Il primo fattore, mi spiega, è il clima che - non subendo brusche oscillazioni - non provocava uno sforzo per adeguare la temperatura corporea, riducendo così fenomeni di dilatazione e costrizione dei vasi sanguigni, che influenzando la pressione in soggetti deboli, debilitati e malati poteva portare a crisi respiratorie e pericolosi affaticamenti, specie in presenza di basse temperature.

Il sole, inoltre, con i suoi raggi infrarossi ed ultravioletti oltre a favorire il calore corporeo ed il metabolismo cellulare, permetteva la dilatazione dei vasi capillari e l’incremento della preziosa Vitamina D3.

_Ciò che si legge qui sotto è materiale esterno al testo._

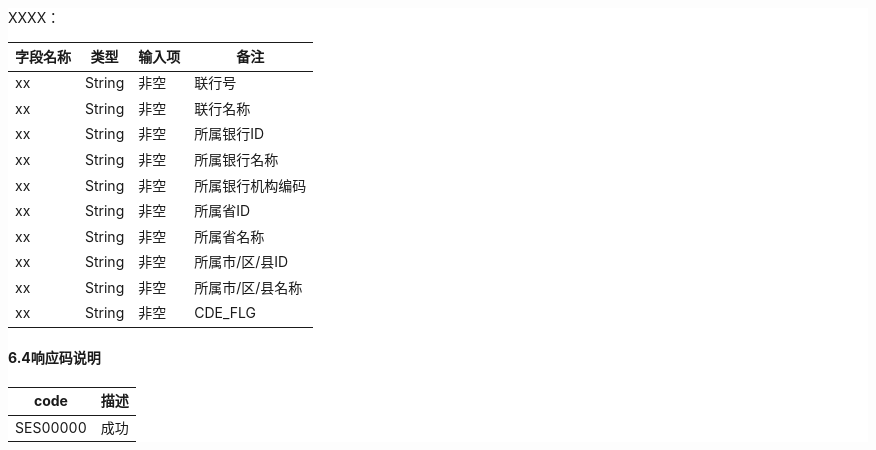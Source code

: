 XXXX：

字段名称 | 类型 | 输入项 | 备注
---|---|---|---
xx| String | 非空 | 联行号
xx| String | 非空 | 联行名称
xx| String | 非空 | 所属银行ID
xx| String | 非空 | 所属银行名称
xx| String | 非空 | 所属银行机构编码
xx| String | 非空 | 所属省ID
xx| String | 非空 | 所属省名称
xx| String | 非空 | 所属市/区/县ID
xx| String | 非空 | 所属市/区/县名称
xx| String | 非空 | CDE_FLG


#### 6.4响应码说明 ####

code | 描述
---|---
SES00000| 成功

Questa vitamina del sole, aggiunge, è cruciale per la mobilizzazione e deposizione del calcio nelle ossa, il riassorbimento intestinale e la modulazione del sistema immunitario (non è un caso che l’esposizione al sole era uno dei trattamenti alla TBC) migliorando inoltre la funzionalità dell’insulina importante per i diabetici.

La sua azione agiva anche sugli stati depressivi, stimolando endorfine (serotonina e dopamina) e favorendo la produzione di leptina (che attenua lo stimolo della fame) .

«Parlando del mare - aggiunge la dottoressa -, con l’azione del vento e delle onde, si aveva un effetto di aerosolnaturale di sali minerali e ioni evaporati dalle acque, benefico per le vie aree specie se compromesse, la pressione atmosferica marina infine, favoriva una respirazione lenta e profonda, un aumento dell’ossigenazione sanguigna e la diminuzione della frequenza cardiaca, quindi un abbassamento della pressione arteriosa».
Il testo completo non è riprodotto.